1968 wird in einem kleinen Ort an der Küste Labradors dem Fallensteller Treadway und seiner Frau Jacinta ein Kind geboren, welches sowohl männliche, wie auch weibliche Geschlechtsmerkmale aufweist. Auf Wunsch des Vaters wird das Kind namens Wayne als Junge aufgezogen. Doch Wayne ist kein typischer Junge, was spätestens mit der Pubertät zu Problemen führt, besonders in der patriarchalisch geprägten Welt Labradors.

Leider gelingt es der Autorin nicht, diese komplexe Geschichte auch nur annähernd überzeugend und psychologisch, wie Medizin- wissenschaftlich fundiert zu erzählen.

Hätte das Buch in den 1950er Jahren gespielt, oder wäre es zu dieser Zeit geschrieben worden, hätte man ihm und seinem erschütternd infantilen Protagonisten Wayne/Annabel vielleicht etwas abgewinnen können, aber für das 21. Jahrhundert wirkt der Roman altbacken und wird dem Thema Intersexualität in keinster Weise gerecht.

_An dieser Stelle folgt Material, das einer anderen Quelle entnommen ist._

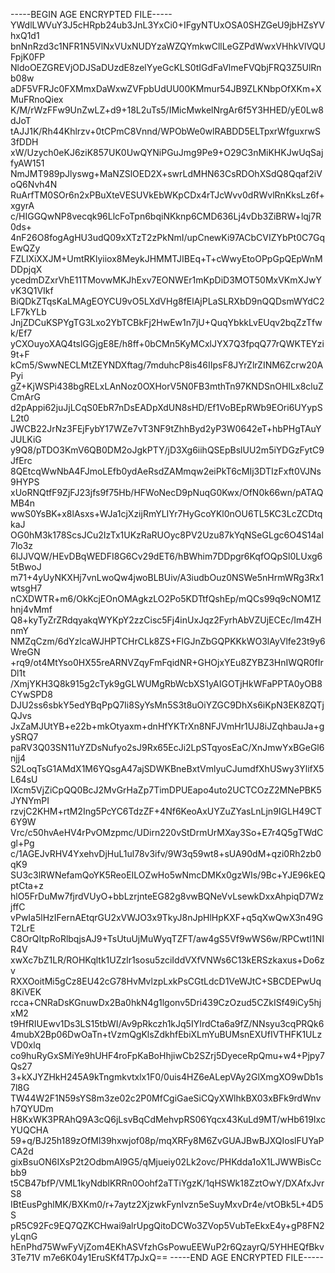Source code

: -----BEGIN AGE ENCRYPTED FILE-----
YWdlLWVuY3J5cHRpb24ub3JnL3YxCi0+IFgyNTUxOSA0SHZGeU9jbHZsYVhxQ1d1
bnNnRzd3c1NFR1N5VlNxVUxNUDYzaWZQYmkwCllLeGZPdWwxVHhkVlVQUFpjK0FP
NldoOEZGREVjODJSaDUzdE8zelYyeGcKLS0tIGdFaVlmeFVQbjFRQ3Z5UlRnb08w
aDF5VFRJc0FXMmxDaWxwZVFpbUdUU00KMmur54JB9ZLKNbpOfXKm+XMuFRnoQiex
K/M/rWzFFw9UnZwLZ+d9+18L2uTs5/IMicMwkelNrgAr6f5Y3HHED/yE0Lw8dJoT
tAJJ1K/Rh44Khlrzv+0tCPmC8Vnnd/WPObWe0wlRABDD5ELTpxrWfguxrwS3fDDH
xW/Uzych0eKJ6ziK857UK0UwQYNiPGuJmg9Pe9+O29C3nMiKHKJwUqSajfyAW151
NmJMT989pJlyswg+MaNZSlOED2X+swrLdMHN63CsRDOhXSdQ8Qqaf2iVoQ6Nvh4N
RuArfTM0SOr6n2xPBuXteVESUVkEbWKpCDx4rTJcWvv0dRWvlRnKksLz6f+xgyrA
c/HIGGQwNP8vecqk96LlcFoTpn6bqiNKknp6CMD636Lj4vDb3ZiBRW+lqj7R0ds+
4nF26O8fogAgHU3udQ09xXTzT2zPkNmI/upCnewKi97ACbCVIZYbPt0C7GqEwQZy
FZLlXiXXJM+UmtRKlyiiox8MeykJHMMTJIBEq+T+cWwyEtoOPpGpQEpWnMDDpjqX
ycedmDZxrVhE11TMovwMKJhExv7EONWEr1mKpDiD3MOT50MxVKmXJwYvK3Q1VIkf
BiQDkZTqsKaLMAgEOYCU9vO5LXdVHg8fElAjPLaSLRXbD9nQQDsmWYdC2LF7kYLb
JnjZDCuKSPYgTG3Lxo2YbTCBkFj2HwEw1n7jU+QuqYbkkLvEUqv2bqZzTfwk/Ef7
yCXOuyoXAQ4tslGGjgE8E/h8ff+0bCMn5KyMCxlJYX7Q3fpqQ77rQWKTEYzi9t+F
kCm5/SwwNECLMtZEYNDXftag/7mduhcP8is46IIpsF8JYrZlrZINM6Zcrw20APyi
gZ+KjWSPi438bgRELxLAnNoz0OXHorV5N0FB3mthTn97KNDSnOHILx8cluZCmArG
d2pAppi62juJjLCqS0EbR7nDsEADpXdUN8sHD/Ef1VoBEpRWb9EOri6UYypSL2t0
JWCB22JrNz3FEjFybY17WZe7vT3NF9tZhhByd2yP3W0642eT+hbPHgTAuYJULKiG
y9Q8/pTDO3KmV6QB0DM2oJgkPTY/jD3Xg6iihQSEpBslUU2m5iYDGzFytC9JfErc
8QEtcqWwNbA4FJmoLEfb0ydAeRsdZAMmqw2eiPkT6cMIj3DTIzFxft0VJNs9HYPS
xUoRNQtfF9ZjFJ23jfs9f75Hb/HFWoNecD9pNuqG0Kwx/OfN0k66wn/pATAQMB4n
wwS0YsBK+x8lAsxs+WJa1cjXzijRmYLIYr7HyGcoYKl0nOU6TL5KC3LcZCDtqkaJ
OG0hM3k178ScsJCu2IzTx1UKzRaRUOyc8PV2Uzu87kYqNSeGLgc6O4S14al7lo3z
6lJJVQW/HEvDBqWEDFI8G6Cv29dET6/hBWhim7DDpgr6KqfOQpSl0LUxg65tBwoJ
m71+4yUyNKXHj7vnLwoQw4jwoBLBUiv/A3iudbOuz0NSWe5nHrmWRg3Rx1wtsgH7
nCXDWTR+m6/OkKcjEOnOMAgkzLO2Po5KDTtfQshEp/mQCs99q9cNOM1Zhnj4vMmf
Q8+kyTyZrZRdqyakqWYKpY2zzCisc5Fj4inUxJqz2FyrhAbVZUjECEc/Im4ZHnmY
NMZqCzm/6dYzlcaWJHPTCHrCLk8ZS+FlGJnZbGQPKKkWO3lAyVlfe23t9y6WreGN
+rq9/ot4MtYso0HX55reARNVZqyFmFqidNR+GHOjxYEu8ZYBZ3HnIWQR0fIrDl1t
/XmjYKH3Q8k915g2cTyk9gGLWUMgRbWcbXS1yAIGOTjHkWFaPPTA0yOB8CYwSPD8
DJU2ss6sbkY5edYBqPpQ7Ii8SyYsMn5S3t8uOiYZGC9DhXs6iKpN3EK8ZQTjQJvs
JxZaMJUtYB+e22b+mkOtyaxm+dnHfYKTrXn8NFJVmHr1UJ8iJZqhbauJa+gySRQ7
paRV3Q03SN11uYZDsNufyo2sJ9Rx65EcJi2LpSTqyosEaC/XnJmwYxBGeGl6njj4
S2LoqTsG1AMdX1M6YQsgA47ajSDWKBneBxtVmlyuCJumdfXhUSwy3YlifX5L64sU
lXcm5VjZiCpQQ0BcJ2MvGrHaZp7TimDPUEapo4uto2UCTCOzZ2MNePBK5JYNYmPI
rzvjC2KHM+rtM2Ing5PcYC6TdzZF+4Nf6KeoAxUYZuZYasLnLjn9IGLH49CT6Y9W
Vrc/c50hvAeHV4rPvOMzpmc/UDirn220vStDrmUrMXay3So+E7r4Q5gTWdCgl+Pg
c/1AGEJvRHV4YxehvDjHuL1ul78v3ifv/9W3q59wt8+sUA90dM+qzi0Rh2zb0qK9
SU3c3lRWNefamQoYK5ReoEILOZwHo5wNmcDMKx0gzWIs/9Bc+YJE96kEQptCta+z
hlO5FrDuMw7fjrdVUyO+bbLzrjnteEG82g8vwBQNeVvLsewkDxxAhpiqD7WzjffC
vPwIa5lHzIFernAEtqrGU2xVWJO3x9TkyJ8nJpHlHpKXF+q5qXwQwX3n49GT2LrE
C8OrQItpRoRlbqjsAJ9+TsUtuUjMuWyqTZFT/aw4gS5Vf9wWS6w/RPCwtI1NIR4V
xwXc7bZ1LR/ROHKqltk1UZzlr1sosu5zciIddVXfVNWs6C13kERSzkaxus+Do6zv
RXXOoitMi5gCz8EU42cG78HvMvlzpLxkPsCGtLdcD1VeWJtC+SBCDEPwUq8KiVEK
rcca+CNRaDsKGnuwDx2Ba0hkN4g1lgonv5Dri439CzOzud5CZkISf49iCy5hjxM2
t9HfRIUEwv1Ds3LS15tbWI/Av9pRkczh1kJq5IYIrdCta6a9fZ/NNsyu3cqPRQk6
4mubX2Bp06DwOaTn+tVzmQgKlsZdkhfEbiXLmYuBUMsnEXUfIVTHFK1ULzVD0xlq
co9huRyGxSMiYe9hUHF4roFpKaBoHhjiwCb2SZrj5DyeceRpQmu+w4+Pjpy7Qs27
3+kXJYZHkH245A9kTngmkvtxlx1F0/0uis4HZ6eALepVAy2GlXmgXO9wDb1s7l8G
TW44W2F1N59sYS8m3ze02c2P0MfCgiGaeSiCQyXWlhkBX03xBFk9rdWnvh7QYUDm
H8KxWK3PRAhQ9A3cQ6jLsvBqCdMehvpRS06Yqcx43KuLd9MT/wHb619IxcYUQCHA
59+q/BJ25h189zOfMl39hxwjof08p/mqXRFy8M6ZvGUAJBwBJXQIoslFUYaPCA2d
gixBsuON6IXsP2t2OdbmAl9G5/qMjueiy02Lk2ovc/PHKdda1oX1LJWWBisCcbb9
t5CB47bfP/VML1kyNdblKRRn0Oohf2aTTiYgzK/1qHSWk18ZztOwY/DXAfxJvrS8
IBtEusPghlMK/BXKm0/r+7aytz2XjzwkFynIvzn5eSuyMxvDr4e/vtOBk5L+4D5S
pR5C92Fc9EQ7QZKCHwai9alrUpgQitoDCWo3ZVop5VubTeEkxE4y+gP8FN2yLqnG
hEnPhd75WwFyVjZom4EKhASVfzhGsPowuEEWuP2r6QzayrQ/5YHHEQfBkv3Te71V
m7e6K04y1EruSKf4T7pJxQ==
-----END AGE ENCRYPTED FILE-----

Kathleen Winter kann weder Dialoge schreiben, oder ihren Figuren eine Tiefe verleihen, die im besten Fall beim Leser zu Empathie führt, noch kann sie Handlungsfäden spinnen oder verschiedene Erzählebenen und Perspektiven zusammenbringen, aus denen gemeinhin ein lesenswerter Roman entsteht. Solch ein Roman ist wie eine musikalische Komposition. Winter dagegen jongliert unbeholfen mit Noten, lässt ab und zu einen Paukenschlag erklingen, um am Ende aber nie zu einer harmonischen Symphonie zu gelangen.

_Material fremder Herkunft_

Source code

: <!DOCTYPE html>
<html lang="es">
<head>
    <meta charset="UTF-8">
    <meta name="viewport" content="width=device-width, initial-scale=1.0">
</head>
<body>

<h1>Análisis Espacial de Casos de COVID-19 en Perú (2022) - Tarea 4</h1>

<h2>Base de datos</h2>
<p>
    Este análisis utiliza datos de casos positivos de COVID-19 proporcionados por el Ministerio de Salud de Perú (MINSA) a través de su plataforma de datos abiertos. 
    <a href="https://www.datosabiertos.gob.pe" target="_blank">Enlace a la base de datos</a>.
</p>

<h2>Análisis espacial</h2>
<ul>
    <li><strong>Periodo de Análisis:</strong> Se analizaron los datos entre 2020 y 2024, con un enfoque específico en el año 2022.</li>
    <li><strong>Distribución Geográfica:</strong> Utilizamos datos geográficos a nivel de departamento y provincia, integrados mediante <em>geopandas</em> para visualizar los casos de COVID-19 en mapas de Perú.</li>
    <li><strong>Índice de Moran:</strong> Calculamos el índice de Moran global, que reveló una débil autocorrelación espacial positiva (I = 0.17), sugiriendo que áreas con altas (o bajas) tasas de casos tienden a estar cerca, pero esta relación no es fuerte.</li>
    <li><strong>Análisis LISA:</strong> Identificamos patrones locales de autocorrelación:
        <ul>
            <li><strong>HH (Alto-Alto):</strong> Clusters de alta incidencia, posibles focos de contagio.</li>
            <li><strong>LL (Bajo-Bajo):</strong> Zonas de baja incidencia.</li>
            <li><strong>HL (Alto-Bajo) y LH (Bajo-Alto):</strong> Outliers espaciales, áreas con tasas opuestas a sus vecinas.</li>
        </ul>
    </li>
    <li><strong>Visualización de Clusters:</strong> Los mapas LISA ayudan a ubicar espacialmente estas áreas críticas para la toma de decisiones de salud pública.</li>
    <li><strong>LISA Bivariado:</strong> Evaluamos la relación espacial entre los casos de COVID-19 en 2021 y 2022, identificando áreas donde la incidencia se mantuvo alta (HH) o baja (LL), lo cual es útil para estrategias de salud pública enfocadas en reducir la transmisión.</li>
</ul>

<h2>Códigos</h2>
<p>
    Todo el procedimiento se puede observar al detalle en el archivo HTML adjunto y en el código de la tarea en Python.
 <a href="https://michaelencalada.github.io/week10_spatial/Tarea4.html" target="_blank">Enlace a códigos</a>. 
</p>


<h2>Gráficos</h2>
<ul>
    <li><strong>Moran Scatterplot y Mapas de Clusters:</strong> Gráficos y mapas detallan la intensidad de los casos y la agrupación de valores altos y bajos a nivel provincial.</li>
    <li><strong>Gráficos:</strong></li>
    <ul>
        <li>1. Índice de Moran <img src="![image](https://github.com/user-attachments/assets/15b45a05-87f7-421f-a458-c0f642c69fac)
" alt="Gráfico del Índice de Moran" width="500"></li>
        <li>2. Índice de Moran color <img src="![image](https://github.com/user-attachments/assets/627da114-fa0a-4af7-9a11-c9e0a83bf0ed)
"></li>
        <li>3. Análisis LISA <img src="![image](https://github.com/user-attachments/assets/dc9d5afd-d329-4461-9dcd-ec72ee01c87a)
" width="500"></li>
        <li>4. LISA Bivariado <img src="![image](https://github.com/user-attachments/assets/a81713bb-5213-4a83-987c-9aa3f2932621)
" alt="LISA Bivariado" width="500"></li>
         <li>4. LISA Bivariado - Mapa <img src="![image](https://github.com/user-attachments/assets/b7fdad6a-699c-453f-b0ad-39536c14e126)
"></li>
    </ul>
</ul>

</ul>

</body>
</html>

Obwohl z. B. Treadway zur Hälfte von den Inuit abstammt, sind das höchste der spirituellen Gefühle bei Kathleen Winter innere Dialoge mit einem Raufußkauz und einem Moorschneehuhn. Zwar werden die Inuit beiläufig erwähnt, aber auf die Idee, diese in die dürftige, wenn auch teilweise überladene Geschichte einzubauen, ist Winter nicht gekommen.

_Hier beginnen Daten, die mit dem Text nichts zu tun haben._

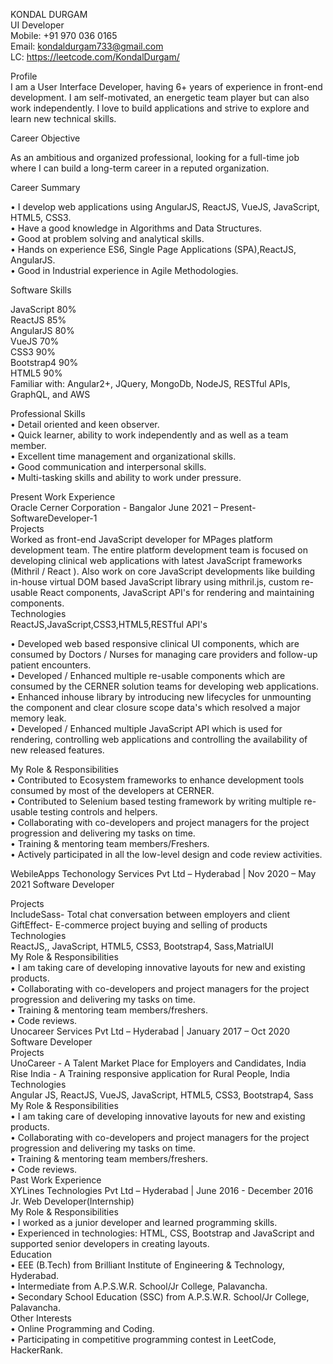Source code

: KONDAL DURGAM<br>
UI Developer <br>
Mobile: +91 970 036 0165<br>
Email: kondaldurgam733@gmail.com<br>
LC: https://leetcode.com/KondalDurgam/<br>


Profile<br>
I am a User Interface Developer, having 6+ years of experience in front-end development.
I am self-motivated, an energetic team player but can also work independently. I love to
build applications and strive to explore and learn new technical skills.<br>

Career Objective<br>

As an ambitious and organized professional, looking for a full-time job where I can build
a long-term career in a reputed organization.<br>

Career Summary<br>


• I develop web applications using AngularJS, ReactJS, VueJS, JavaScript, HTML5, CSS3.<br>
• Have a good knowledge in Algorithms and Data Structures.<br>
• Good at problem solving and analytical skills.<br>
• Hands on experience ES6, Single Page Applications (SPA),ReactJS, AngularJS.<br>
• Good in Industrial experience in Agile Methodologies.<br>

Software Skills<br>

JavaScript 80%<br>
ReactJS 85%<br>
AngularJS 80%<br>
VueJS 70%<br>
CSS3 90%<br>
Bootstrap4 90%<br>
HTML5 90%<br>
Familiar with:
Angular2+, JQuery, MongoDb, NodeJS, RESTful APIs, GraphQL, and AWS<br>

Professional Skills<br>
• Detail oriented and keen observer.<br>
• Quick learner, ability to work independently and as well as a team member.<br>
• Excellent time management and organizational skills.<br>
• Good communication and interpersonal skills.<br>
• Multi-tasking skills and ability to work under pressure.<br>

Present Work Experience<br>
Oracle Cerner Corporation - Bangalor June 2021 – Present- SoftwareDeveloper-1<br>
Projects<br>
Worked as front-end JavaScript developer for MPages platform development team. The entire
platform development team is focused on developing clinical web applications with latest
JavaScript frameworks (Mithril / React ). Also work on core JavaScript developments like building
in-house virtual DOM based JavaScript library using mithril.js, custom re-usable React
components, JavaScript API's for rendering and maintaining components.<br>
Technologies<br>
ReactJS,JavaScript,CSS3,HTML5,RESTful API's<br>

• Developed web based responsive clinical UI components, which are consumed
by Doctors / Nurses for managing care providers and follow-up patient encounters.<br>
• Developed / Enhanced multiple re-usable components which are consumed by the
CERNER solution teams for developing web applications.<br>
• Enhanced inhouse library by introducing new lifecycles for unmounting the component
and clear closure scope data's which resolved a major memory leak.<br>
• Developed / Enhanced multiple JavaScript API which is used for rendering, controlling
web applications and controlling the availability of new released features.<br>


My Role & Responsibilities<br>
• Contributed to Ecosystem frameworks to enhance development tools consumed by
most of the developers at CERNER.<br>
• Contributed to Selenium based testing framework by writing multiple re-usable testing
controls and helpers.<br>
• Collaborating with co-developers and project managers for the project progression
and delivering my tasks on time.<br>
• Training & mentoring team members/Freshers.<br>
• Actively participated in all the low-level design and code review activities.<br>

WebileApps Techonology Services Pvt Ltd – Hyderabad | Nov 2020 – May 2021
Software Developer<br>

Projects<br>
IncludeSass- Total chat conversation between employers and client<br>
GiftEffect- E-commerce project buying and selling of products<br>
Technologies<br>
ReactJS,, JavaScript, HTML5, CSS3, Bootstrap4, Sass,MatrialUI<br>
My Role & Responsibilities<br>
• I am taking care of developing innovative layouts for new and existing products.<br>
• Collaborating with co-developers and project managers for the project progression
and delivering my tasks on time.<br>
• Training & mentoring team members/freshers.<br>
• Code reviews.<br>
Unocareer Services Pvt Ltd – Hyderabad | January 2017 – Oct 2020
Software Developer<br>
Projects<br>
UnoCareer - A Talent Market Place for Employers and Candidates, India<br>
Rise India - A Training responsive application for Rural People, India<br>
Technologies<br>
Angular JS, ReactJS, VueJS, JavaScript, HTML5, CSS3, Bootstrap4, Sass<br>
My Role & Responsibilities<br>
• I am taking care of developing innovative layouts for new and existing products.<br>
• Collaborating with co-developers and project managers for the project progression
and delivering my tasks on time.<br>
• Training & mentoring team members/freshers.<br>
• Code reviews.<br>
Past Work Experience<br>
XYLines Technologies Pvt Ltd – Hyderabad | June 2016 - December 2016<br>
Jr. Web Developer(Internship)<br>
My Role & Responsibilities<br>
• I worked as a junior developer and learned programming skills.<br>
• Experienced in technologies: HTML, CSS, Bootstrap and JavaScript and<br>
supported senior developers in creating layouts.<br>
Education<br>
• EEE (B.Tech) from Brilliant Institute of Engineering & Technology, Hyderabad.<br>
• Intermediate from A.P.S.W.R. School/Jr College, Palavancha.<br>
• Secondary School Education (SSC) from A.P.S.W.R. School/Jr College, Palavancha.<br>
Other Interests<br>
• Online Programming and Coding.<br>
• Participating in competitive programming contest in LeetCode, HackerRank.<br>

Warum zudem die nicht überzeugende Übersetzung permanent das antiquierte Wort Hermaphrodit verwendet, während man heute doch eher von intergeschlechtlichen bzw. diversen Menschen spricht, ist mir ebenfalls ein Rätsel.

Raufußkautz und Moorschneehuhn allein wissen, warum dieser Roman in Kanada ein Erfolg war…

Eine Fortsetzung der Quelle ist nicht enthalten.